Brown Runs Winning Streak To Four

PHILADELPHIA -- Arkansas junior Eric Brown ran his undefeated streak to four Saturday at the 111th Penn Relays.

Brown has been the top collegiate finisher at every meet he's thrown the javelin at this year with wins at the Texas Relays, Mt. SAC, the McDonnell Invitational and now prestigious Penn.

Professionals have bested Brown at Texas and Mt. SAC, but no collegiate has knocked him off yet and he may not be challenged until he sees national leader and last year's runner-up Gabriel Wallin of Boise State.

Brown, who took an All-American third at the NCAA Outdoor Championships last June in Austin, Texas, after entering the meet seeded 11th, is currently ranked second nationally by less than an inch with his school record of 248 feet, 5 inches.

Brown posted that mark at the McDonnell Invitational on April 23, more than two feet farther than the 246-3 he tossed last year to break the old school record of 241-11 previously held by Ed Kaminski since 1990.

His winning throw Saturday was just 233-5, but it came in lousy conditions with a stiff breeze and rain.

In spite of the conditions, Brown kept his undefeated streak going heading into the Southeastern Conference Championships in two weeks where he'll be the heavy favorite.

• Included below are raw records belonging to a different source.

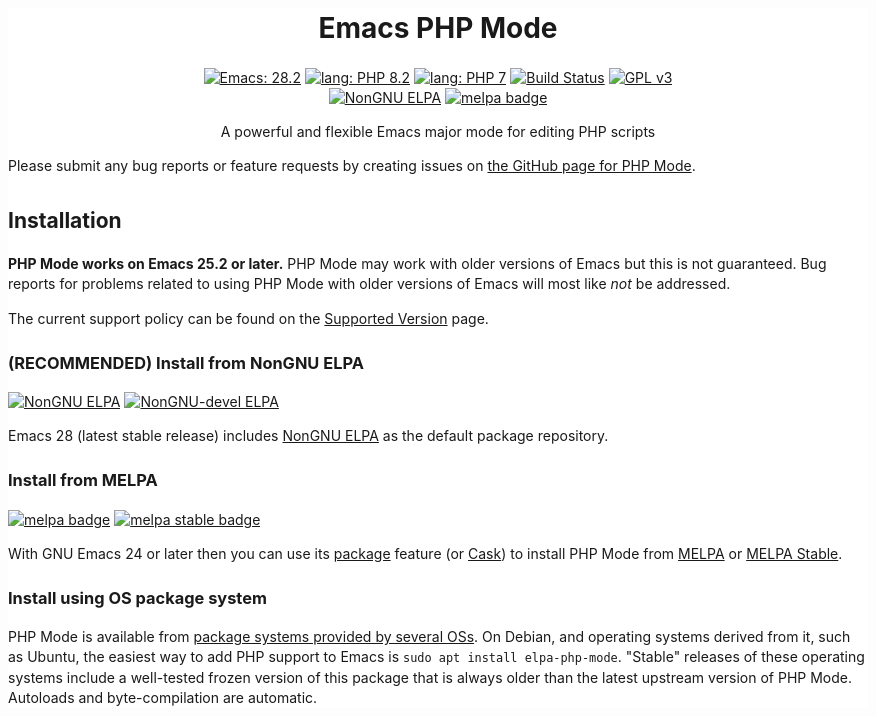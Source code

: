 <div align="center">
  <h1>Emacs PHP Mode</h1>

[![Emacs: 28.2](https://img.shields.io/badge/Emacs-28.2-blue.svg)](https://www.gnu.org/software/emacs/)
[![lang: PHP 8.2](https://img.shields.io/badge/lang-PHP%208.2-brightgreen.svg)](https://php.net/manual/migration82.php)
[![lang: PHP 7](https://img.shields.io/badge/lang-PHP%207-green.svg)](https://php.net/downloads.php)
[![Build Status](https://github.com/emacs-php/php-mode/workflows/CI/badge.svg)](https://github.com/emacs-php/php-mode/actions)
[![GPL v3](https://img.shields.io/badge/license-GPL_v3-green.svg)](http://www.gnu.org/licenses/gpl-3.0.txt)<br>
[![NonGNU ELPA][nongnu-elpa-badge]][nongnu-elpa]
[![melpa badge][melpa-badge]][melpa-link]

A powerful and flexible Emacs major mode for editing PHP scripts

</div>

Please submit any bug reports or feature requests by creating issues on [the GitHub page for PHP Mode][php-mode].

Installation
------------

**PHP Mode works on Emacs 25.2 or later.**  PHP Mode may work with older versions of Emacs but this is not guaranteed.  Bug reports for problems related to using PHP Mode with older versions of Emacs will most like *not* be addressed.

The current support policy can be found on the [Supported Version] page.

### **(RECOMMENDED)** Install from NonGNU ELPA

[![NonGNU ELPA][nongnu-elpa-badge]][nongnu-elpa] [![NonGNU-devel ELPA][nongnu-devel-elpa-badge]][nongnu-devel-elpa]

Emacs 28 (latest stable release) includes [NonGNU ELPA](https://elpa.nongnu.org/) as the default package repository.

### Install from MELPA

[![melpa badge][melpa-badge]][melpa-link] [![melpa stable badge][melpa-stable-badge]][melpa-stable-link]

With GNU Emacs 24 or later then you can use its [package][] feature (or [Cask][]) to install PHP Mode from [MELPA][] or [MELPA Stable][].

### Install using OS package system

PHP Mode is available from [package systems provided by several OSs][php-mode-packages].  On Debian, and operating systems derived from it, such as Ubuntu, the easiest way to add PHP support to Emacs is `sudo apt install elpa-php-mode`.  "Stable" releases of these operating systems include a well-tested frozen version of this package that is always older than the latest upstream version of PHP Mode.  Autoloads and byte-compilation are automatic.


[@ejmr]: https://github.com/ejmr
[@emacs-php]: https://github.com/emacs-php
[@haxney]: https://github.com/haxney
[@turadg]: https://github.com/turadg
[Authors]: https://github.com/emacs-php/php-mode/wiki/Authors
[Cask]: https://github.com/cask/cask
[Contributors]: https://github.com/emacs-php/php-mode/graphs/contributors
[MELPA Stable]: https://stable.melpa.org/
[MELPA]: https://melpa.org/
[Subword Mode]: https://www.gnu.org/software/emacs/manual/html_node/ccmode/Subword-Movement.html
[Supported Version]: https://github.com/emacs-php/php-mode/wiki/Supported-Version
[Web Mode]: http://web-mode.org/
[camelCase]: https://ja.wikipedia.org/wiki/%E3%82%AD%E3%83%A3%E3%83%A1%E3%83%AB%E3%82%B1%E3%83%BC%E3%82%B9
[cc mode]: https://www.gnu.org/software/emacs/manual/html_mono/ccmode.html
[elpa-php-mode]: https://packages.debian.org/sid/elpa-php-mode
[gpl-v3]: https://www.gnu.org/licenses/quick-guide-gplv3.html
[issue-430]: https://github.com/emacs-php/php-mode/issues/430
[nongnu-devel-elpa-badge]: https://elpa.nongnu.org/nongnu-devel/php-mode.svg
[nongnu-devel-elpa]: https://elpa.nongnu.org/nongnu-devel/php-mode.html
[nongnu-elpa-badge]: https://elpa.nongnu.org/nongnu/php-mode.svg
[nongnu-elpa]: https://elpa.nongnu.org/nongnu/php-mode.html
[melpa-badge]: http://melpa.org/packages/php-mode-badge.svg
[melpa-link]: http://melpa.org/#/php-mode
[melpa-stable-badge]: http://stable.melpa.org/packages/php-mode-badge.svg
[melpa-stable-link]: http://stable.melpa.org/#/php-mode
[package]: https://www.gnu.org/software/emacs/manual/html_node/emacs/Packages.html
[php-elisp-stretch]: https://packages.debian.org/stretch/php-elisp
[php-elisp-ubuntu1810]: https://packages.ubuntu.com/cosmic/php-elisp
[php-mode-packages]: https://repology.org/project/emacs:php-mode/versions
[php-mode]: https://github.com/emacs-php/php-mode
[php-suite]: https://github.com/emacs-php/php-suite
[wiki]: https://github.com/emacs-php/php-mode/wiki
[wiki-manual-installation]: https://github.com/emacs-php/php-mode/wiki/Manual-installation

"I'm very excited," Brown said. "It is important to have that momentum. The distance wasn't that great, but it was a tough day and I did get one good throw. The win is what's important."

Brown has seen just about every kind of weather from hot at Texas to nearly perfect at Mt. SAC and the McDonnell.

Postseason meets can take place under any conditions, so Brown feels he's ready to excel no matter what the weather.

"I've had pretty much something of everything. You had to be tough today," he said. "It was between a crosswind and a headwind. It was blowing it everywhere. It was about as bad as you can get.

"Everybody was upset about it, but everyone had to deal with the same thing."

Brown did a better job than anybody at it on Saturday.


Michigan won three Penn Relays titles for the first time in its history Saturday with Arkansas the runner-up each time in the distance medley, 4x mile and 4x800-meter relays.

The Wolverines came into the meet with the plan to break Arkansas' six-year-old record in the 4x mile relay and ambitions of breaking 16 minutes.

Michigan had to settle for beating two Arkansas teams instead.

The Wolverines beat Arkansas on the track and the history books to take control of a middle distance rivalry that became one-sided this weekend.

"There's a lot of mutual respect there but at the same time it's a lot of satisfaction to not only beat them, but beat them convincingly," said Michigan's 4x mile third leg and distance medley anchor Nick Willis. "We really put on a Michigan show this weekend, which is really fun.

"I won't deny that. But at the same time, we're all friends and we look forward to seeing them as individuals in the future."

Arkansas was disqualified at the NCAA Indoor Championships after beating Michigan when Said Ahmed was ruled to have impeded Nate Brannen, who said Saturday he's tired of hearing that brought up.

"We're all good friends and the DMR disqualification really affected me," Brannen said. "I wouldn't wish that on anyone. The way it's been talked about, I just want to move on. It's played out. It was the same (Friday)."

Michigan coach Ron Warhurst, who dissed the university's hometown newspaper that didn't send a reporter or run a story on the Wolverines' DMR win by calling it the "Ann Arbor Snooze", said it was good for the sport to have other teams dominate from time to time.

"It's great for track and field," Warhurst said. ‘When the same team wins all the time it gets kind of ho-hum, here we go again. It's a nice little rivalry developing. For us, it's a great switch."


This conversation was overheard Friday by two gentlemen who noticed John McDonnell nearby.

"That's John McDonnell over there," said one. "People talk about him like he doesn't even exist, like he's some kind of ghost."

"What's he got, like 2,900 national championships?" said the other. (It's 40, by the way)

"Yeah," said his friend. "John Wooden (who won 10 NCAA basketball titles at UCLA), that's nothing."

"You know all those kids aren't going there because they like Fayetteville," said the other.